What does this mean?
It will be much easier to find and reuse data if there are many labels are attached to the data. Principle R1 is related to F2, but R1 focuses on the ability of a user (machine or human) to decide if the data is actually USEFUL in a particular context. To make this decision, the data publisher should provide not just metadata that allows discovery, but also metadata that richly describes the context under which the data was generated. This may include the experimental protocols, the manufacturer and brand of the machine or sensor that created the data, the species used, the drug regime, etc. Moreover, R1 states that the data publisher should not attempt to predict the data consumer’s identity and needs. We chose the term ‘plurality’ to indicate that the metadata author should be as generous as possible in providing metadata, even including information that may seem irrelevant.

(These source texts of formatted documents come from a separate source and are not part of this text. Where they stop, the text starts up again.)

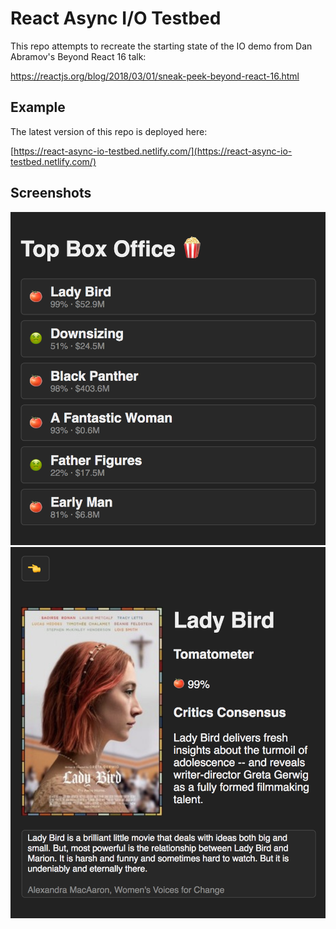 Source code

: # React Async I/O Testbed

This repo attempts to recreate the starting state of the IO demo from
Dan Abramov's Beyond React 16 talk:

https://reactjs.org/blog/2018/03/01/sneak-peek-beyond-react-16.html

## Example

The latest version of this repo is deployed here:

[https://react-async-io-testbed.netlify.com/](https://react-async-io-testbed.netlify.com/)

## Screenshots

![List](./list.png)
![Details](./details.png)
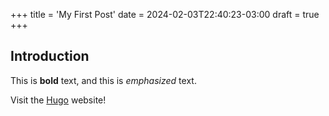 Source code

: +++
title = 'My First Post'
date = 2024-02-03T22:40:23-03:00
draft = true
+++
## Introduction

This is **bold** text, and this is *emphasized* text.

Visit the [Hugo](https://gohugo.io) website! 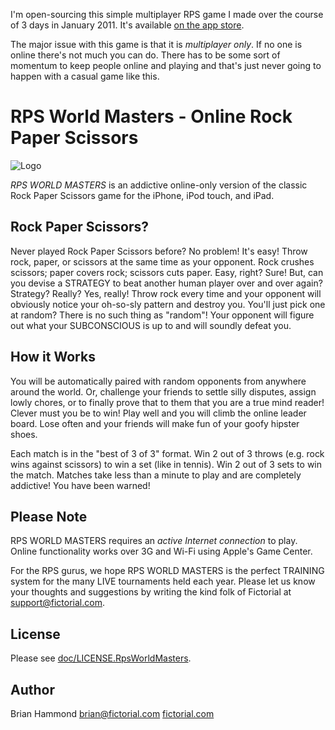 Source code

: I'm open-sourcing this simple multiplayer RPS game I made over
the course of 3 days in January 2011. It's available [on the app
store](http://itunes.apple.com/app/rps-world-masters-online-rock/id412539922?mt=8).

The major issue with this game is that it is *multiplayer only*.
If no one is online there's not much you can do. There has to be
some sort of momentum to keep people online and playing and that's 
just never going to happen with a casual game like this.

# RPS World Masters - Online Rock Paper Scissors

![Logo](https://raw.githubusercontent.com/fictorial/Rock-Paper-Scissors-World-Masters-iOS/master/screenshots/ipad/003.png)

*RPS WORLD MASTERS* is an addictive online-only version of the classic
Rock Paper Scissors game for the iPhone, iPod touch, and iPad.

## Rock Paper Scissors?

Never played Rock Paper Scissors before? No problem! It's easy! Throw
rock, paper, or scissors at the same time as your opponent. Rock crushes
scissors; paper covers rock; scissors cuts paper. Easy, right? Sure!
But, can you devise a STRATEGY to beat another human player over and
over again? Strategy? Really? Yes, really! Throw rock every time and
your opponent will obviously notice your oh-so-sly pattern and destroy
you. You'll just pick one at random? There is no such thing as "random"!
Your opponent will figure out what your SUBCONSCIOUS is up to and will
soundly defeat you.

## How it Works

You will be automatically paired with random opponents from anywhere
around the world. Or, challenge your friends to settle silly disputes,
assign lowly chores, or to finally prove that to them that you are a
true mind reader! Clever must you be to win! Play well and you will
climb the online leader board. Lose often and your friends will make fun
of your goofy hipster shoes.

Each match is in the "best of 3 of 3" format. Win 2 out of 3 throws
(e.g. rock wins against scissors) to win a set (like in tennis). Win 2
out of 3 sets to win the match. Matches take less than a minute to play
and are completely addictive! You have been warned!

## Please Note

RPS WORLD MASTERS requires an *active Internet connection* to play. Online
functionality works over 3G and Wi-Fi using Apple's Game Center.

For the RPS gurus, we hope RPS WORLD MASTERS is the perfect TRAINING
system for the many LIVE tournaments held each year. Please let us know
your thoughts and suggestions by writing the kind folk of Fictorial at
support@fictorial.com.

## License

Please see [doc/LICENSE.RpsWorldMasters](https://github.com/fictorial/rps/blob/master/doc/LICENSE.RpsWorldMasters).

## Author

Brian Hammond <brian@fictorial.com> [fictorial.com](http://fictorial.com)
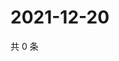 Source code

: # 2021-12-20

共 0 条

<!-- BEGIN WEIBO -->
<!-- 最后更新时间 Mon Dec 20 2021 05:07:51 GMT+0800 (China Standard Time) -->

<!-- END WEIBO -->
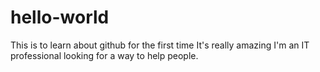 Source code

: # hello-world
This is to learn about github for the first time
It's really amazing
I'm an IT professional looking for a way to help people.
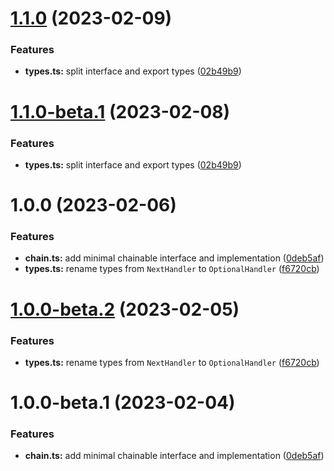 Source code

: # [1.1.0](https://github.com/httpland/chain-handler/compare/1.0.0...1.1.0) (2023-02-09)


### Features

* **types.ts:** split interface and export types ([02b49b9](https://github.com/httpland/chain-handler/commit/02b49b99cac229c1dc9ed7c64690df6c0fbe1e1e))

# [1.1.0-beta.1](https://github.com/httpland/chain-handler/compare/1.0.0...1.1.0-beta.1) (2023-02-08)


### Features

* **types.ts:** split interface and export types ([02b49b9](https://github.com/httpland/chain-handler/commit/02b49b99cac229c1dc9ed7c64690df6c0fbe1e1e))

# 1.0.0 (2023-02-06)


### Features

* **chain.ts:** add minimal chainable interface and implementation ([0deb5af](https://github.com/httpland/chain-handler/commit/0deb5afbb26edc0342320a17261a0d93465c22f6))
* **types.ts:** rename types from `NextHandler` to `OptionalHandler` ([f6720cb](https://github.com/httpland/chain-handler/commit/f6720cb85695cf44165f5e14d6a5bfcb4b19d8bc))

# [1.0.0-beta.2](https://github.com/httpland/chain-handler/compare/1.0.0-beta.1...1.0.0-beta.2) (2023-02-05)


### Features

* **types.ts:** rename types from `NextHandler` to `OptionalHandler` ([f6720cb](https://github.com/httpland/chain-handler/commit/f6720cb85695cf44165f5e14d6a5bfcb4b19d8bc))

# 1.0.0-beta.1 (2023-02-04)


### Features

* **chain.ts:** add minimal chainable interface and implementation ([0deb5af](https://github.com/httpland/chain-handler/commit/0deb5afbb26edc0342320a17261a0d93465c22f6))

Some points to take into consideration (non-exhaustive list):
- Describe the scope of your data: for what purpose was it generated/collected?
- Mention any particularities or limitations about the data that other users should be aware of.
- Specify the date of generation/collection of the data, the lab conditions, who prepared the data, the parameter settings, the name and version of the software used.
- Is it raw or processed data?
- Ensure that all variable names are explained or self-explanatory (i.e., defined in the research field’s controlled vocabulary).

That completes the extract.